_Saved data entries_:
════════════════

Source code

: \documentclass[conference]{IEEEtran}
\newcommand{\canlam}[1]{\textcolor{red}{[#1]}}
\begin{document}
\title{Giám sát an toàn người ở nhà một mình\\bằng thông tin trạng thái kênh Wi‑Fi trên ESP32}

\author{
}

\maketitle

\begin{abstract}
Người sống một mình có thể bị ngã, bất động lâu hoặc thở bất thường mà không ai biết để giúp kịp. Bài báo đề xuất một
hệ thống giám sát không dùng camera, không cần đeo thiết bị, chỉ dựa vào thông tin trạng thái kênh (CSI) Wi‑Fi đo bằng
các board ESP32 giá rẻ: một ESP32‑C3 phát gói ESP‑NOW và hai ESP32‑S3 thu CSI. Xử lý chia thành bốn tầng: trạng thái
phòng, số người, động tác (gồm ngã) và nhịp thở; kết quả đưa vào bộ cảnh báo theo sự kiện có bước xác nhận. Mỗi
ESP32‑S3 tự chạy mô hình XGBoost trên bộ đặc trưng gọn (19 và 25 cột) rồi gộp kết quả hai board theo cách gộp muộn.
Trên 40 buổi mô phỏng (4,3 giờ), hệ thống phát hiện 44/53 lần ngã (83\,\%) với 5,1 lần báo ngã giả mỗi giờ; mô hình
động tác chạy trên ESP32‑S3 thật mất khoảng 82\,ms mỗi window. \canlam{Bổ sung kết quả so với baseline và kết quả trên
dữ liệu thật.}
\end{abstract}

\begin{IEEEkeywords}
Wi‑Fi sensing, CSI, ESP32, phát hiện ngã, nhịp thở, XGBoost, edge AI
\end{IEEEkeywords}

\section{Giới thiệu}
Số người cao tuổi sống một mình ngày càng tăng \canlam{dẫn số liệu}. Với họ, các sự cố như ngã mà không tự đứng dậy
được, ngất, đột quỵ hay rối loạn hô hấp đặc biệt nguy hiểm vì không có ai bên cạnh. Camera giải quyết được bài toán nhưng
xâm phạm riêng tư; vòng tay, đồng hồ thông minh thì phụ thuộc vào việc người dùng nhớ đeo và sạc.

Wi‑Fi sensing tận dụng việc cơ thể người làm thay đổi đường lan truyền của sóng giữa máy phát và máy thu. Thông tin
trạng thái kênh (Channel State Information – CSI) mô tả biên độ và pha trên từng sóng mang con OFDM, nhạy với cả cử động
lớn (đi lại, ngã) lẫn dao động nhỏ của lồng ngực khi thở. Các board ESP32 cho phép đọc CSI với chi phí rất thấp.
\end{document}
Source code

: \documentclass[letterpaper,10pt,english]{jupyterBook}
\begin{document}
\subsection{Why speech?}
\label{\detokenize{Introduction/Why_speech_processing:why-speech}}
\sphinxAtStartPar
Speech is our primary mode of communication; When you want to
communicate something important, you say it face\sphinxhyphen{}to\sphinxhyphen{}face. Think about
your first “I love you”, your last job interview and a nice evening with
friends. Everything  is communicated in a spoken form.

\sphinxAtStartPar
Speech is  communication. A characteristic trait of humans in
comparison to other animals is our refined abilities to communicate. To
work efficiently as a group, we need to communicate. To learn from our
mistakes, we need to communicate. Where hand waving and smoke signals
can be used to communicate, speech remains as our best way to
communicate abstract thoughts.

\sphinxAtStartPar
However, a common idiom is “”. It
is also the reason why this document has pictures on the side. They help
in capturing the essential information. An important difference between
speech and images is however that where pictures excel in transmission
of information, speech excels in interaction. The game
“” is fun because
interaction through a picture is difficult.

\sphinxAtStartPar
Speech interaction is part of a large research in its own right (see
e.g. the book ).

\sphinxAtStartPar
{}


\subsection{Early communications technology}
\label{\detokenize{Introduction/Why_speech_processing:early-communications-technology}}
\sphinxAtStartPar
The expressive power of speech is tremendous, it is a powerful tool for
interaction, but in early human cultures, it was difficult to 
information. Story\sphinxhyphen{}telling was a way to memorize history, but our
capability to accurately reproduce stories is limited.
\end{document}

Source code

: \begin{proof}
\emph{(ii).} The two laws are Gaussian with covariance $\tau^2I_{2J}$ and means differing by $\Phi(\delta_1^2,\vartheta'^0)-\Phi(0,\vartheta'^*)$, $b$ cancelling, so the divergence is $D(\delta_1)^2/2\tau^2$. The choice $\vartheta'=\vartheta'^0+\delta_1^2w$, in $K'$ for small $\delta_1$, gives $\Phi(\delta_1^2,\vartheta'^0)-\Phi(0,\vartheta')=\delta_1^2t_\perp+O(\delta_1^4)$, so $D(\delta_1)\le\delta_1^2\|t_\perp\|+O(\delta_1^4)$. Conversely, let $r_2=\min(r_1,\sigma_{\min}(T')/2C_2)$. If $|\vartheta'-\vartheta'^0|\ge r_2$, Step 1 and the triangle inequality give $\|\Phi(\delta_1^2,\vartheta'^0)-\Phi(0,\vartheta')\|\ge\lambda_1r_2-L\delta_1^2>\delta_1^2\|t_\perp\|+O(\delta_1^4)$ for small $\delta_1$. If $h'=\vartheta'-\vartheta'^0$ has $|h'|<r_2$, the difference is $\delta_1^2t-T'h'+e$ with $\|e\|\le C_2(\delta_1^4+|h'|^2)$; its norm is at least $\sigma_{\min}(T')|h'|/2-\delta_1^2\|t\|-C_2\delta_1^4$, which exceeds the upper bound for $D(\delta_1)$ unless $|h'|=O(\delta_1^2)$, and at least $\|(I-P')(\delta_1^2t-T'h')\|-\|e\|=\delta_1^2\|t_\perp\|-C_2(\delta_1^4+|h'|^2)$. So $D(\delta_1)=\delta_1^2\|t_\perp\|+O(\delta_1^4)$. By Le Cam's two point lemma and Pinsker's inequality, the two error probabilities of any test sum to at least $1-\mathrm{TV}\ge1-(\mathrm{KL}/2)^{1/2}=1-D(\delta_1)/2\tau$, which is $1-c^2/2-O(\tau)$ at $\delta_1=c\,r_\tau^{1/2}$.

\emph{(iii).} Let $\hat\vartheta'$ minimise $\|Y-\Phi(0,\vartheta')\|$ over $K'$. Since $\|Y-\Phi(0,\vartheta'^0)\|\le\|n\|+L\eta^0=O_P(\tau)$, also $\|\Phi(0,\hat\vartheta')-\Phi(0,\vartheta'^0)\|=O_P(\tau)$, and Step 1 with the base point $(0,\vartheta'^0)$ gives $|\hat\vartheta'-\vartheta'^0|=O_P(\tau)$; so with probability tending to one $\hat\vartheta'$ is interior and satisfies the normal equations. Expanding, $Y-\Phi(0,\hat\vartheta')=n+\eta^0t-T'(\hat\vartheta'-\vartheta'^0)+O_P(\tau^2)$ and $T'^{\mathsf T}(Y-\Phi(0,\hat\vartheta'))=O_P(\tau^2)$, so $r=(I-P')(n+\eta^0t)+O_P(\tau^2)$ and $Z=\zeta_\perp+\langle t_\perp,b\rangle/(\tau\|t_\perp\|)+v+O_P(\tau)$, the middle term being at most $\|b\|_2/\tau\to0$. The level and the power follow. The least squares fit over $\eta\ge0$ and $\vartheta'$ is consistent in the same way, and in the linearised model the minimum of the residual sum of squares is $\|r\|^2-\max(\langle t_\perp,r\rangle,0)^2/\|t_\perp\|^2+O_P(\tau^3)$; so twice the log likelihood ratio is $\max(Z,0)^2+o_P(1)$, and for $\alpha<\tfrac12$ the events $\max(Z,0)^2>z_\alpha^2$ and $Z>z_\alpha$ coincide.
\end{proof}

════════════════

_Directions for this task_: Copy out every line of the data above, exactly as given.

_Your solution_:
Source code

: \documentclass[conference]{IEEEtran}
\newcommand{\canlam}[1]{\textcolor{red}{[#1]}}
\begin{document}
\title{Giám sát an toàn người ở nhà một mình\\bằng thông tin trạng thái kênh Wi‑Fi trên ESP32}

\author{
}

\maketitle

\begin{abstract}
Người sống một mình có thể bị ngã, bất động lâu hoặc thở bất thường mà không ai biết để giúp kịp. Bài báo đề xuất một
hệ thống giám sát không dùng camera, không cần đeo thiết bị, chỉ dựa vào thông tin trạng thái kênh (CSI) Wi‑Fi đo bằng
các board ESP32 giá rẻ: một ESP32‑C3 phát gói ESP‑NOW và hai ESP32‑S3 thu CSI. Xử lý chia thành bốn tầng: trạng thái
phòng, số người, động tác (gồm ngã) và nhịp thở; kết quả đưa vào bộ cảnh báo theo sự kiện có bước xác nhận. Mỗi
ESP32‑S3 tự chạy mô hình XGBoost trên bộ đặc trưng gọn (19 và 25 cột) rồi gộp kết quả hai board theo cách gộp muộn.
Trên 40 buổi mô phỏng (4,3 giờ), hệ thống phát hiện 44/53 lần ngã (83\,\%) với 5,1 lần báo ngã giả mỗi giờ; mô hình
động tác chạy trên ESP32‑S3 thật mất khoảng 82\,ms mỗi window. \canlam{Bổ sung kết quả so với baseline và kết quả trên
dữ liệu thật.}
\end{abstract}

\begin{IEEEkeywords}
Wi‑Fi sensing, CSI, ESP32, phát hiện ngã, nhịp thở, XGBoost, edge AI
\end{IEEEkeywords}

\section{Giới thiệu}
Số người cao tuổi sống một mình ngày càng tăng \canlam{dẫn số liệu}. Với họ, các sự cố như ngã mà không tự đứng dậy
được, ngất, đột quỵ hay rối loạn hô hấp đặc biệt nguy hiểm vì không có ai bên cạnh. Camera giải quyết được bài toán nhưng
xâm phạm riêng tư; vòng tay, đồng hồ thông minh thì phụ thuộc vào việc người dùng nhớ đeo và sạc.

Wi‑Fi sensing tận dụng việc cơ thể người làm thay đổi đường lan truyền của sóng giữa máy phát và máy thu. Thông tin
trạng thái kênh (Channel State Information – CSI) mô tả biên độ và pha trên từng sóng mang con OFDM, nhạy với cả cử động
lớn (đi lại, ngã) lẫn dao động nhỏ của lồng ngực khi thở. Các board ESP32 cho phép đọc CSI với chi phí rất thấp.
\end{document}
Source code

: \documentclass[letterpaper,10pt,english]{jupyterBook}
\begin{document}
\subsection{Why speech?}
\label{\detokenize{Introduction/Why_speech_processing:why-speech}}
\sphinxAtStartPar
Speech is our primary mode of communication; When you want to
communicate something important, you say it face\sphinxhyphen{}to\sphinxhyphen{}face. Think about
your first “I love you”, your last job interview and a nice evening with
friends. Everything  is communicated in a spoken form.

\sphinxAtStartPar
Speech is  communication. A characteristic trait of humans in
comparison to other animals is our refined abilities to communicate. To
work efficiently as a group, we need to communicate. To learn from our
mistakes, we need to communicate. Where hand waving and smoke signals
can be used to communicate, speech remains as our best way to
communicate abstract thoughts.

\sphinxAtStartPar
However, a common idiom is “”. It
is also the reason why this document has pictures on the side. They help
in capturing the essential information. An important difference between
speech and images is however that where pictures excel in transmission
of information, speech excels in interaction. The game
“” is fun because
interaction through a picture is difficult.

\sphinxAtStartPar
Speech interaction is part of a large research in its own right (see
e.g. the book ).

\sphinxAtStartPar
{}


\subsection{Early communications technology}
\label{\detokenize{Introduction/Why_speech_processing:early-communications-technology}}
\sphinxAtStartPar
The expressive power of speech is tremendous, it is a powerful tool for
interaction, but in early human cultures, it was difficult to 
information. Story\sphinxhyphen{}telling was a way to memorize history, but our
capability to accurately reproduce stories is limited.
\end{document}

Source code

: \begin{proof}
\emph{(ii).} The two laws are Gaussian with covariance $\tau^2I_{2J}$ and means differing by $\Phi(\delta_1^2,\vartheta'^0)-\Phi(0,\vartheta'^*)$, $b$ cancelling, so the divergence is $D(\delta_1)^2/2\tau^2$. The choice $\vartheta'=\vartheta'^0+\delta_1^2w$, in $K'$ for small $\delta_1$, gives $\Phi(\delta_1^2,\vartheta'^0)-\Phi(0,\vartheta')=\delta_1^2t_\perp+O(\delta_1^4)$, so $D(\delta_1)\le\delta_1^2\|t_\perp\|+O(\delta_1^4)$. Conversely, let $r_2=\min(r_1,\sigma_{\min}(T')/2C_2)$. If $|\vartheta'-\vartheta'^0|\ge r_2$, Step 1 and the triangle inequality give $\|\Phi(\delta_1^2,\vartheta'^0)-\Phi(0,\vartheta')\|\ge\lambda_1r_2-L\delta_1^2>\delta_1^2\|t_\perp\|+O(\delta_1^4)$ for small $\delta_1$. If $h'=\vartheta'-\vartheta'^0$ has $|h'|<r_2$, the difference is $\delta_1^2t-T'h'+e$ with $\|e\|\le C_2(\delta_1^4+|h'|^2)$; its norm is at least $\sigma_{\min}(T')|h'|/2-\delta_1^2\|t\|-C_2\delta_1^4$, which exceeds the upper bound for $D(\delta_1)$ unless $|h'|=O(\delta_1^2)$, and at least $\|(I-P')(\delta_1^2t-T'h')\|-\|e\|=\delta_1^2\|t_\perp\|-C_2(\delta_1^4+|h'|^2)$. So $D(\delta_1)=\delta_1^2\|t_\perp\|+O(\delta_1^4)$. By Le Cam's two point lemma and Pinsker's inequality, the two error probabilities of any test sum to at least $1-\mathrm{TV}\ge1-(\mathrm{KL}/2)^{1/2}=1-D(\delta_1)/2\tau$, which is $1-c^2/2-O(\tau)$ at $\delta_1=c\,r_\tau^{1/2}$.

\emph{(iii).} Let $\hat\vartheta'$ minimise $\|Y-\Phi(0,\vartheta')\|$ over $K'$. Since $\|Y-\Phi(0,\vartheta'^0)\|\le\|n\|+L\eta^0=O_P(\tau)$, also $\|\Phi(0,\hat\vartheta')-\Phi(0,\vartheta'^0)\|=O_P(\tau)$, and Step 1 with the base point $(0,\vartheta'^0)$ gives $|\hat\vartheta'-\vartheta'^0|=O_P(\tau)$; so with probability tending to one $\hat\vartheta'$ is interior and satisfies the normal equations. Expanding, $Y-\Phi(0,\hat\vartheta')=n+\eta^0t-T'(\hat\vartheta'-\vartheta'^0)+O_P(\tau^2)$ and $T'^{\mathsf T}(Y-\Phi(0,\hat\vartheta'))=O_P(\tau^2)$, so $r=(I-P')(n+\eta^0t)+O_P(\tau^2)$ and $Z=\zeta_\perp+\langle t_\perp,b\rangle/(\tau\|t_\perp\|)+v+O_P(\tau)$, the middle term being at most $\|b\|_2/\tau\to0$. The level and the power follow. The least squares fit over $\eta\ge0$ and $\vartheta'$ is consistent in the same way, and in the linearised model the minimum of the residual sum of squares is $\|r\|^2-\max(\langle t_\perp,r\rangle,0)^2/\|t_\perp\|^2+O_P(\tau^3)$; so twice the log likelihood ratio is $\max(Z,0)^2+o_P(1)$, and for $\alpha<\tfrac12$ the events $\max(Z,0)^2>z_\alpha^2$ and $Z>z_\alpha$ coincide.
\end{proof}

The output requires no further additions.